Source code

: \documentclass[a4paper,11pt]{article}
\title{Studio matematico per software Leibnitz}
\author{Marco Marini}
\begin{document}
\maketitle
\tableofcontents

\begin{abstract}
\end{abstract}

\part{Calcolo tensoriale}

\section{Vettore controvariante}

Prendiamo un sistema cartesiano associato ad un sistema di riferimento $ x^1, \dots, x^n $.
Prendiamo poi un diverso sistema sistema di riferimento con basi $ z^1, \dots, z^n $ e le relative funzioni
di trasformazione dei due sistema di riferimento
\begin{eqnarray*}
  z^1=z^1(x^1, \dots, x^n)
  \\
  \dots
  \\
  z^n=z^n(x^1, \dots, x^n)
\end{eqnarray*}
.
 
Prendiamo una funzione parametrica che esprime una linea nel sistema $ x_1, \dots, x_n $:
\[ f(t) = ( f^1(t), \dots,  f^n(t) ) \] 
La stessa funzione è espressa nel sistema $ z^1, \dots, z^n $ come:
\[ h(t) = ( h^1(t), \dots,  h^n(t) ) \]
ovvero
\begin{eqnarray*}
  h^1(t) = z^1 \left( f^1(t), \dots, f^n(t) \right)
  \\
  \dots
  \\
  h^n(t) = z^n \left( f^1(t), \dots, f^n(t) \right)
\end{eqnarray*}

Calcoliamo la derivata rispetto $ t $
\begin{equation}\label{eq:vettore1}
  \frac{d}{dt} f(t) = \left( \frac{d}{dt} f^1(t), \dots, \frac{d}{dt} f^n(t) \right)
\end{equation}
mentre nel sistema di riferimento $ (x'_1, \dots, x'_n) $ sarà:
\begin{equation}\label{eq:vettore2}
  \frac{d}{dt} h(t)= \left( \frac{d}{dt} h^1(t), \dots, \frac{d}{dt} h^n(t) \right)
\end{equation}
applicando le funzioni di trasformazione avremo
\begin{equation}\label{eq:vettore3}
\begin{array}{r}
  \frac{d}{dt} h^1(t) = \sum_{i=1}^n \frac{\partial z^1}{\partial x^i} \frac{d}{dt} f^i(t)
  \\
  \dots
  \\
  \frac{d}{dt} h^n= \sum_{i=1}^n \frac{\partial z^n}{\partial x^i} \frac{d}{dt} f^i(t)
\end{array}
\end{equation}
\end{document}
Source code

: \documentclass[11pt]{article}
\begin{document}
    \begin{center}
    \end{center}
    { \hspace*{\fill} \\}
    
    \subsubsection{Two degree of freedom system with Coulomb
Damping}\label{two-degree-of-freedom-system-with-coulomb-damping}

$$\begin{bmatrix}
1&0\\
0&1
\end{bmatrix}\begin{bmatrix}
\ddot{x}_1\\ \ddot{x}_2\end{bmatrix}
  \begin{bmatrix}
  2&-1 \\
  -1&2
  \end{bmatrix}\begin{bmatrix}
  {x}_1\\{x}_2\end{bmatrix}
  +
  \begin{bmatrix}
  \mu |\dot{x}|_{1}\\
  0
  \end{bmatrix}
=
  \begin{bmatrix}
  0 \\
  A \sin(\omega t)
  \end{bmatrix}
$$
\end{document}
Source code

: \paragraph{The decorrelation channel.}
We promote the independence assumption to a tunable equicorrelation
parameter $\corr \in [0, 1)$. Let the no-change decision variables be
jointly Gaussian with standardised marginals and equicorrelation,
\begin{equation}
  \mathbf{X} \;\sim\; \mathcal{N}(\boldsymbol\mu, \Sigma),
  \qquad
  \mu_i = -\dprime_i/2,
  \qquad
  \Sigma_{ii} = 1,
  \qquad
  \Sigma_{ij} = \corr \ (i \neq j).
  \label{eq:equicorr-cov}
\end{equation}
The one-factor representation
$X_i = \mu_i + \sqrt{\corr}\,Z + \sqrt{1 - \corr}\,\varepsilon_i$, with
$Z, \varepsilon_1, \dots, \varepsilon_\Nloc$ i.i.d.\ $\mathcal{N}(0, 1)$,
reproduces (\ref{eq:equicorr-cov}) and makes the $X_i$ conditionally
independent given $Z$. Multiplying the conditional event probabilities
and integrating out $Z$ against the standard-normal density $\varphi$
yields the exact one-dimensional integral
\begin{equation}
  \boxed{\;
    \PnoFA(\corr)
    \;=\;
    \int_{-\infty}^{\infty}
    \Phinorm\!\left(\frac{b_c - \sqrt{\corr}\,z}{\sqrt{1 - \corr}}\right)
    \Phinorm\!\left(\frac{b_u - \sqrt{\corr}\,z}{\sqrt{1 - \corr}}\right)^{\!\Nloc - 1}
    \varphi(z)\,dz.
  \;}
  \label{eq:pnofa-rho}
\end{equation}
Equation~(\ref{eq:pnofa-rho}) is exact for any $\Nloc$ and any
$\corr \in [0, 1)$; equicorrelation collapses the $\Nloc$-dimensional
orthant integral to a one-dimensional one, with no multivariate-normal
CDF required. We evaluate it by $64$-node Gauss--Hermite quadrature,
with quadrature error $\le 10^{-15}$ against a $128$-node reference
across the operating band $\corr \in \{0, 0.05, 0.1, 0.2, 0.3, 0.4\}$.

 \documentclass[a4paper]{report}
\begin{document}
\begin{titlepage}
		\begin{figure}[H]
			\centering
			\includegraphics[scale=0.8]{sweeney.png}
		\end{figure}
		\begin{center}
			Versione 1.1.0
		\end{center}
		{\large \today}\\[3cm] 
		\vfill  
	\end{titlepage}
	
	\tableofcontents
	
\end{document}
════════════════════
### [Problem]
Each line of the data is to be written out again exactly.

### [Answer space]
Source code

: \documentclass[a4paper,11pt]{article}
\title{Studio matematico per software Leibnitz}
\author{Marco Marini}
\begin{document}
\maketitle
\tableofcontents

\begin{abstract}
\end{abstract}

\part{Calcolo tensoriale}

\section{Vettore controvariante}

Prendiamo un sistema cartesiano associato ad un sistema di riferimento $ x^1, \dots, x^n $.
Prendiamo poi un diverso sistema sistema di riferimento con basi $ z^1, \dots, z^n $ e le relative funzioni
di trasformazione dei due sistema di riferimento
\begin{eqnarray*}
  z^1=z^1(x^1, \dots, x^n)
  \\
  \dots
  \\
  z^n=z^n(x^1, \dots, x^n)
\end{eqnarray*}
.
 
Prendiamo una funzione parametrica che esprime una linea nel sistema $ x_1, \dots, x_n $:
\[ f(t) = ( f^1(t), \dots,  f^n(t) ) \] 
La stessa funzione è espressa nel sistema $ z^1, \dots, z^n $ come:
\[ h(t) = ( h^1(t), \dots,  h^n(t) ) \]
ovvero
\begin{eqnarray*}
  h^1(t) = z^1 \left( f^1(t), \dots, f^n(t) \right)
  \\
  \dots
  \\
  h^n(t) = z^n \left( f^1(t), \dots, f^n(t) \right)
\end{eqnarray*}

Calcoliamo la derivata rispetto $ t $
\begin{equation}\label{eq:vettore1}
  \frac{d}{dt} f(t) = \left( \frac{d}{dt} f^1(t), \dots, \frac{d}{dt} f^n(t) \right)
\end{equation}
mentre nel sistema di riferimento $ (x'_1, \dots, x'_n) $ sarà:
\begin{equation}\label{eq:vettore2}
  \frac{d}{dt} h(t)= \left( \frac{d}{dt} h^1(t), \dots, \frac{d}{dt} h^n(t) \right)
\end{equation}
applicando le funzioni di trasformazione avremo
\begin{equation}\label{eq:vettore3}
\begin{array}{r}
  \frac{d}{dt} h^1(t) = \sum_{i=1}^n \frac{\partial z^1}{\partial x^i} \frac{d}{dt} f^i(t)
  \\
  \dots
  \\
  \frac{d}{dt} h^n= \sum_{i=1}^n \frac{\partial z^n}{\partial x^i} \frac{d}{dt} f^i(t)
\end{array}
\end{equation}
\end{document}
Source code

: \documentclass[11pt]{article}
\begin{document}
    \begin{center}
    \end{center}
    { \hspace*{\fill} \\}
    
    \subsubsection{Two degree of freedom system with Coulomb
Damping}\label{two-degree-of-freedom-system-with-coulomb-damping}

$$\begin{bmatrix}
1&0\\
0&1
\end{bmatrix}\begin{bmatrix}
\ddot{x}_1\\ \ddot{x}_2\end{bmatrix}
  \begin{bmatrix}
  2&-1 \\
  -1&2
  \end{bmatrix}\begin{bmatrix}
  {x}_1\\{x}_2\end{bmatrix}
  +
  \begin{bmatrix}
  \mu |\dot{x}|_{1}\\
  0
  \end{bmatrix}
=
  \begin{bmatrix}
  0 \\
  A \sin(\omega t)
  \end{bmatrix}
$$
\end{document}
Source code

: \paragraph{The decorrelation channel.}
We promote the independence assumption to a tunable equicorrelation
parameter $\corr \in [0, 1)$. Let the no-change decision variables be
jointly Gaussian with standardised marginals and equicorrelation,
\begin{equation}
  \mathbf{X} \;\sim\; \mathcal{N}(\boldsymbol\mu, \Sigma),
  \qquad
  \mu_i = -\dprime_i/2,
  \qquad
  \Sigma_{ii} = 1,
  \qquad
  \Sigma_{ij} = \corr \ (i \neq j).
  \label{eq:equicorr-cov}
\end{equation}
The one-factor representation
$X_i = \mu_i + \sqrt{\corr}\,Z + \sqrt{1 - \corr}\,\varepsilon_i$, with
$Z, \varepsilon_1, \dots, \varepsilon_\Nloc$ i.i.d.\ $\mathcal{N}(0, 1)$,
reproduces (\ref{eq:equicorr-cov}) and makes the $X_i$ conditionally
independent given $Z$. Multiplying the conditional event probabilities
and integrating out $Z$ against the standard-normal density $\varphi$
yields the exact one-dimensional integral
\begin{equation}
  \boxed{\;
    \PnoFA(\corr)
    \;=\;
    \int_{-\infty}^{\infty}
    \Phinorm\!\left(\frac{b_c - \sqrt{\corr}\,z}{\sqrt{1 - \corr}}\right)
    \Phinorm\!\left(\frac{b_u - \sqrt{\corr}\,z}{\sqrt{1 - \corr}}\right)^{\!\Nloc - 1}
    \varphi(z)\,dz.
  \;}
  \label{eq:pnofa-rho}
\end{equation}
Equation~(\ref{eq:pnofa-rho}) is exact for any $\Nloc$ and any
$\corr \in [0, 1)$; equicorrelation collapses the $\Nloc$-dimensional
orthant integral to a one-dimensional one, with no multivariate-normal
CDF required. We evaluate it by $64$-node Gauss--Hermite quadrature,
with quadrature error $\le 10^{-15}$ against a $128$-node reference
across the operating band $\corr \in \{0, 0.05, 0.1, 0.2, 0.3, 0.4\}$.

 \documentclass[a4paper]{report}
\begin{document}
\begin{titlepage}
		\begin{figure}[H]
			\centering
			\includegraphics[scale=0.8]{sweeney.png}
		\end{figure}
		\begin{center}
			Versione 1.1.0
		\end{center}
		{\large \today}\\[3cm] 
		\vfill  
	\end{titlepage}
	
	\tableofcontents
	
\end{document}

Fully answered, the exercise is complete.